Published 9:42 pm Monday, March 14, 2022

Struggling Kentuckians would lose extra food stamp benefits if a Republican-backed measure to end the COVID-19 state of emergency early becomes law, Gov. Andy Beshear said Monday.

The state’s GOP-dominated legislature finished work on the measure last week, sending it to the Democratic governor. Beshear hasn’t taken action on the measure but condemned it as “politics at its worst.” The resolution cleared the legislature with enough votes to override a gubernatorial veto.

Kentuckians stand to lose massive sums in extra food stamp benefits, the governor said at a news conference. Beshear said his administration consistently pointed to the extra federal food stamp benefits when discussing the virus-related state of emergency with legislative leaders.

“Ending this state of emergency, cutting $50 million worth of food to our people, is wrong,” he said. “And for what? There are no COVID restrictions in Kentucky. None. And there haven’t been for six months. … They won’t do anything for individual liberty because there isn’t a restriction out there.”

“All they’ll do is take food off the table of struggling seniors and struggling children,” the governor added. “My faith tells me that’s wrong.”

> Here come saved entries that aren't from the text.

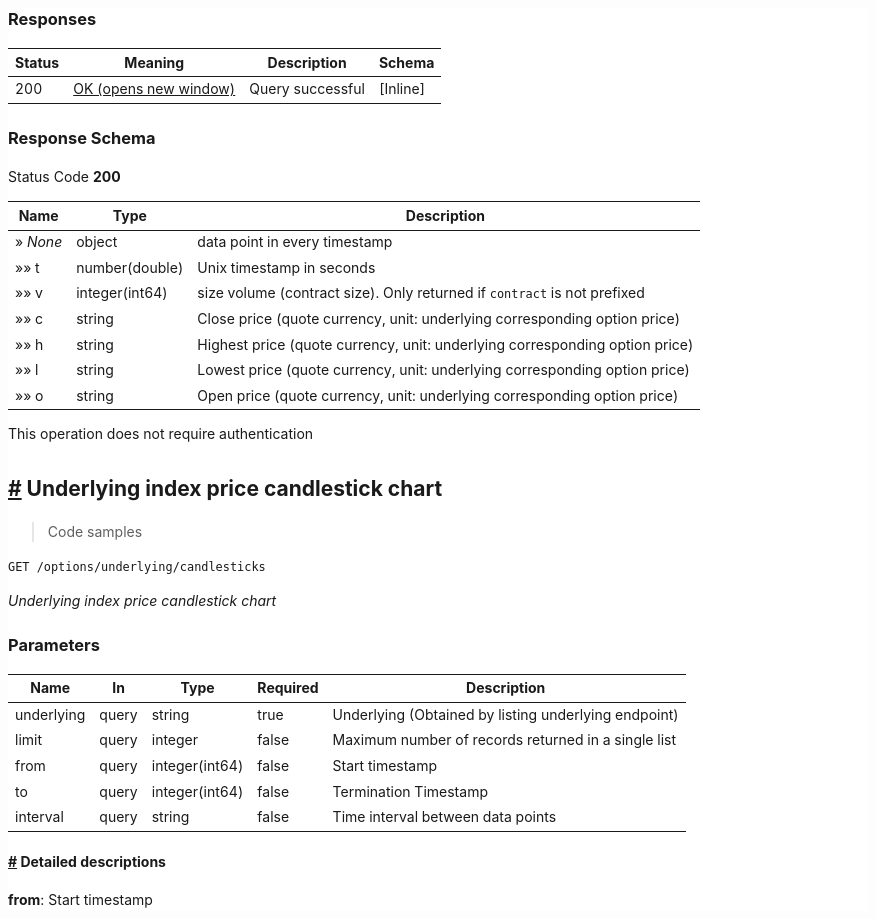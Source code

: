 ### Responses

| Status | Meaning                                                                    | Description      | Schema     |
| ------ | -------------------------------------------------------------------------- | ---------------- | ---------- |
| 200    | [OK (opens new window)](https://tools.ietf.org/html/rfc7231#section-6.3.1) | Query successful | \[Inline\] |

### Response Schema

Status Code **200**

| Name     | Type           | Description                                                                 |
| -------- | -------------- | --------------------------------------------------------------------------- |
| » _None_ | object         | data point in every timestamp                                               |
| »» t     | number(double) | Unix timestamp in seconds                                                   |
| »» v     | integer(int64) | size volume (contract size). Only returned if `contract` is not prefixed    |
| »» c     | string         | Close price (quote currency, unit: underlying corresponding option price)   |
| »» h     | string         | Highest price (quote currency, unit: underlying corresponding option price) |
| »» l     | string         | Lowest price (quote currency, unit: underlying corresponding option price)  |
| »» o     | string         | Open price (quote currency, unit: underlying corresponding option price)    |

This operation does not require authentication

## [#](#underlying-index-price-candlestick-chart) Underlying index price candlestick chart

> Code samples

`GET /options/underlying/candlesticks`

_Underlying index price candlestick chart_

### Parameters

| Name       | In    | Type           | Required | Description                                          |
| ---------- | ----- | -------------- | -------- | ---------------------------------------------------- |
| underlying | query | string         | true     | Underlying (Obtained by listing underlying endpoint) |
| limit      | query | integer        | false    | Maximum number of records returned in a single list  |
| from       | query | integer(int64) | false    | Start timestamp                                      |
| to         | query | integer(int64) | false    | Termination Timestamp                                |
| interval   | query | string         | false    | Time interval between data points                    |

#### [#](#detailed-descriptions-46) Detailed descriptions

**from**: Start timestamp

State Senate President Robert Stivers said the resolution states that lawmakers have no intent to “impair or delay” the state’s ability to receive pandemic-related federal funds. Stivers suggested another potential remedy for the extended food benefits through the emergency regulation process.

“If the governor needs something from the legislature, he still has time to come to us and we have time to respond,” Stivers said in a statement Monday.

As the resolution moved through the Senate and House, Republican lawmakers trumpeted it as a signal that life is getting back to normal after the long fight against the pandemic. But some Democratic lawmakers had expressed concerns that the resolution could inflict damage.

Beshear’s administration pointed to the looming impact on food stamp benefits as an example.

If the governor and lawmaker “don’t figure something out fast,” the resolution may cost the Bluegrass State a huge amount in extra food benefits, said Dustin Pugel, a senior policy analyst with the Kentucky Center for Economic Policy.

As of February, about 544,000 low-income Kentuckians qualified for the Supplemental Nutrition Assistance Program, or SNAP. Because of the pandemic, the federal government has provided about $50 million more in monthly SNAP benefits to Kentucky, Pugel said.

But the legislature’s action on the resolution would cause the average benefit of $243 a month to drop by about $100, Pugel said. The federal government can only provide the extra benefits to states with an emergency declaration related to COVID-19, he said.

“It’s seniors with fixed incomes and the working poor and their families who will be see their benefits shrink the most,” Pugel said.